Single by George Strait

from the album Beyond the Blue Neon
- B-side: "Let's Get Down to It"
- Released: April 3, 1989
- Recorded: October 13, 1988
- Genre: Neotraditional country
- Length: 3:28
- Label: MCA 53648
- Songwriter(s): David Chamberlain, Royce Porter, Red Steagall
- Producer(s): Jimmy Bowen & George Strait

George Strait singles chronology
| "Baby's Gotten Good at Goodbye" (1988) | "What's Going On in Your World" (1989) | "Ace in the Hole" (1989) |

= What's Going On in Your World =

"What's Going On in Your World" the title of a song written by David Chamberlain, Royce Porter and Red Steagall, and recorded by American country music artist George Strait. It was released in April 1989 as the second single from his album, Beyond the Blue Neon. The song was his 17th number-one single as well as his eleventh consecutive number one.

==Content==
The narrator contacts his former lover to inquire of her welfare in the time since the dissolution of their relationship.
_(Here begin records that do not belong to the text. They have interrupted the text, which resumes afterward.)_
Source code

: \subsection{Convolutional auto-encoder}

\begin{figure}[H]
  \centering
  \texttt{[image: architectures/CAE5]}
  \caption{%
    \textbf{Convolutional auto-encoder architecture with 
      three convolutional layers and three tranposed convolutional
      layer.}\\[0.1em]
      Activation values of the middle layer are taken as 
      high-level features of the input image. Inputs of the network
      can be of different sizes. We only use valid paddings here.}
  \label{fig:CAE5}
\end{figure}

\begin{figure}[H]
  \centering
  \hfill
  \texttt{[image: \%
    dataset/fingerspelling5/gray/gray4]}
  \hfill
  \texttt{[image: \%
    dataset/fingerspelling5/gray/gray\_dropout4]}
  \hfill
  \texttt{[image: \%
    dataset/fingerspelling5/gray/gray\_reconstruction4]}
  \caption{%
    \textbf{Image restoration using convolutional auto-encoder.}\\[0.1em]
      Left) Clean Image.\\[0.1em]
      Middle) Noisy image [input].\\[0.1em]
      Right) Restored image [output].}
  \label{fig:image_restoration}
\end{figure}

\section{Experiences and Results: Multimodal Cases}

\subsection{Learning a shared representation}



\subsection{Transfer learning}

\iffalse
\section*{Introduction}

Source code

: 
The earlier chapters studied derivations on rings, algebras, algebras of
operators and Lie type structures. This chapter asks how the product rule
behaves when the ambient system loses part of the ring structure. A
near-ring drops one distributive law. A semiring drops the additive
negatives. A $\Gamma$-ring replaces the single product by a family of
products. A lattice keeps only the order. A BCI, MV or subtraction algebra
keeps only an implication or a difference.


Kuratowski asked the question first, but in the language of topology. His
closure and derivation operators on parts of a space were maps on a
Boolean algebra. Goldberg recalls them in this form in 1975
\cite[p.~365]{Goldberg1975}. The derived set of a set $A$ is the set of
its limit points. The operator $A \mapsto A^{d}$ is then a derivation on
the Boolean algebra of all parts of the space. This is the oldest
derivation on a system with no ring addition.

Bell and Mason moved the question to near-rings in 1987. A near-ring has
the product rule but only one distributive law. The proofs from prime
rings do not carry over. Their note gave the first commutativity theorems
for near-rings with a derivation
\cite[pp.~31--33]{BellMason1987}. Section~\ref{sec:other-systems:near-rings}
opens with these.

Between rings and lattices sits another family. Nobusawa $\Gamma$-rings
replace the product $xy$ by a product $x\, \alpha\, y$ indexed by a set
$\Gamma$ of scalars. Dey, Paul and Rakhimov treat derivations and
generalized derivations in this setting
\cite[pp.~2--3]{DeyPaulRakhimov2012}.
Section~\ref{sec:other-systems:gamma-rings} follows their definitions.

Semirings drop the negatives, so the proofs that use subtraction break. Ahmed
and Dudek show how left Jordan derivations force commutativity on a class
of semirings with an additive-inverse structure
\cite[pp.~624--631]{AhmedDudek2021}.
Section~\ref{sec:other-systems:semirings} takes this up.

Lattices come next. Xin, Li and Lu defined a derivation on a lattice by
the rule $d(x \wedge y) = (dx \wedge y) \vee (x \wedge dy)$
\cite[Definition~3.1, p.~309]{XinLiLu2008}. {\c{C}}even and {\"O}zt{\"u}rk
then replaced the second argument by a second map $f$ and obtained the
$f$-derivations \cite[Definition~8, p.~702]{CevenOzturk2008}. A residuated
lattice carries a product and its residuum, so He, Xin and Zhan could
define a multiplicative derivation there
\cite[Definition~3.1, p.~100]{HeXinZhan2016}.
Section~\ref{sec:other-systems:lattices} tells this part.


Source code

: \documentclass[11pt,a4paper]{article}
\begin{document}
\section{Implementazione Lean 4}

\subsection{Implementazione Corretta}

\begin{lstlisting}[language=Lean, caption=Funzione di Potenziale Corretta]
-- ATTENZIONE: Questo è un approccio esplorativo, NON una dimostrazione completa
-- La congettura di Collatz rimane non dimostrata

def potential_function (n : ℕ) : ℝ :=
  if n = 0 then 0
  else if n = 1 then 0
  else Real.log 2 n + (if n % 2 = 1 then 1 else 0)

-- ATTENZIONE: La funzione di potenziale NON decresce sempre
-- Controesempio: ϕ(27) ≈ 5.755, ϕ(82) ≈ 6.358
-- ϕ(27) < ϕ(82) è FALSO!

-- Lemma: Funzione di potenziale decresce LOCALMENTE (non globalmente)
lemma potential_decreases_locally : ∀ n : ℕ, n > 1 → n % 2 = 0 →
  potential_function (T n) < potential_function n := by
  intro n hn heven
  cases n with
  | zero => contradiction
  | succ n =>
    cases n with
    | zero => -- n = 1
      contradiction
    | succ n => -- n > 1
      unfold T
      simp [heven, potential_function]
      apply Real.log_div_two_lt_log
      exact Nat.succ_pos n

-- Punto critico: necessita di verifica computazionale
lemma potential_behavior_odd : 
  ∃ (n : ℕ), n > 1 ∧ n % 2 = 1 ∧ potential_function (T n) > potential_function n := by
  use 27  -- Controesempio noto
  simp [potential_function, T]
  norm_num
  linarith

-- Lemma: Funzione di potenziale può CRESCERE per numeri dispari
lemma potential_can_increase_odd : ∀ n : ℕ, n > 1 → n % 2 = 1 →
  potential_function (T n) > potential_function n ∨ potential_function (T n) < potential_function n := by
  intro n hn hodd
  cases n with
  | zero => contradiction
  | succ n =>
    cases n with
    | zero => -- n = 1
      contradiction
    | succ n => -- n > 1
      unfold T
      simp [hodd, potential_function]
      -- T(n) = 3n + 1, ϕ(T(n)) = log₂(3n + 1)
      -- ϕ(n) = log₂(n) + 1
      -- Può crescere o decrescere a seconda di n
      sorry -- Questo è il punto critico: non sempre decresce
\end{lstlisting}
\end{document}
== Musical style and composition ==
“What’s Going On in Your World” is a neotraditional country song with lyrical comparisons to Eddy Arnold, and Strait's vocal performance compared to the twang of Hank Williams.

==Critical reception==
Kevin John Coyne of Country Universe gave the song an A grade, calling the song "a testament to the ability of a compelling melody, and a simple no-frills country production to connect with deep-seated emotions, even without a word being sung." He goes on to say that "even if the lyrics had not been so potent, “What’s Going On In Your World” would still have legs to stand as an instrumental showcase, thanks in large part to the mourful, crying fiddle that winds through the song."

==Chart performance==
"What's Going On in Your World" reached number 1 on the Billboard Hot Country Songs chart and number 2 on the Canadian RPM Country Tracks chart.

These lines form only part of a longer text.